Go through the records line by line. Report how many lines contain "more", with nothing else.

● Stored data entries:
··········

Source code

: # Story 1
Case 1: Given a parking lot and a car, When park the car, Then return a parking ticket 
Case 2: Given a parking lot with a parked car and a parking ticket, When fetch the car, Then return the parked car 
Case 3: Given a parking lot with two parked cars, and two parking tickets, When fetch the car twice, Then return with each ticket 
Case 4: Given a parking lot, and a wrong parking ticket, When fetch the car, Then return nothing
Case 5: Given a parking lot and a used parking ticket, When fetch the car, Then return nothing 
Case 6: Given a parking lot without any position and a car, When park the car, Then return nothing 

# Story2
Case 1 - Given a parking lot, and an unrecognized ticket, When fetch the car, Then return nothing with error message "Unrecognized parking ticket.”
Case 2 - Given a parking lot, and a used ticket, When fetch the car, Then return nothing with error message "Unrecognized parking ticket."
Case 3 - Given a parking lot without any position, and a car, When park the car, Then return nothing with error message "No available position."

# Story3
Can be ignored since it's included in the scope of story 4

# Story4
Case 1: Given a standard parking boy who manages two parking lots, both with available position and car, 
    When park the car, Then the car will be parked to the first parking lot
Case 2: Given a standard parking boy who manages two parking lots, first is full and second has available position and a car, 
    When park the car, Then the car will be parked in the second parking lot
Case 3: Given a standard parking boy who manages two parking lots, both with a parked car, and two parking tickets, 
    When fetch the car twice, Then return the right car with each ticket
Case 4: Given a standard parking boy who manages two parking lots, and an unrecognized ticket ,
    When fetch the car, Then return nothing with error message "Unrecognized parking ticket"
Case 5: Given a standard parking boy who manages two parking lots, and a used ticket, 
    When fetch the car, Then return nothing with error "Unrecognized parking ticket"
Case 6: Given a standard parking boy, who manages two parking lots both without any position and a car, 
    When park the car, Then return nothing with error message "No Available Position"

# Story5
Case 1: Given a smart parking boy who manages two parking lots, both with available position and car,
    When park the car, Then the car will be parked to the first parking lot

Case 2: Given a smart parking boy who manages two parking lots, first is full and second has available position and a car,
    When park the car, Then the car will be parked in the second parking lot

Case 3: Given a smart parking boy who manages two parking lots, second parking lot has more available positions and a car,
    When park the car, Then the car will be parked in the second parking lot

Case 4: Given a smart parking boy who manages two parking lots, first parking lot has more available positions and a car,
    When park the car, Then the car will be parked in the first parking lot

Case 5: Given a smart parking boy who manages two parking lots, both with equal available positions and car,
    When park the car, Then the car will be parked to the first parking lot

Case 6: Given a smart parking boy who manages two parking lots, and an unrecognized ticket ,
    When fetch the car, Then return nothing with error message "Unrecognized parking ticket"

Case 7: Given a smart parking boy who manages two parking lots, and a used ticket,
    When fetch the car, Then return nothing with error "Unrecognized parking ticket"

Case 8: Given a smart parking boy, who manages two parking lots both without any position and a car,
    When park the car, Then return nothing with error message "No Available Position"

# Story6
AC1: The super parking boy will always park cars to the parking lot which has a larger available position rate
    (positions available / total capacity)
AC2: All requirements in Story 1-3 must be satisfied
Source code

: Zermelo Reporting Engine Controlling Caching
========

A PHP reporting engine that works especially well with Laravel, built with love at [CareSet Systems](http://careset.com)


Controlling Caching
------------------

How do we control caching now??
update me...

··········

● EXPECTED ANSWER:
2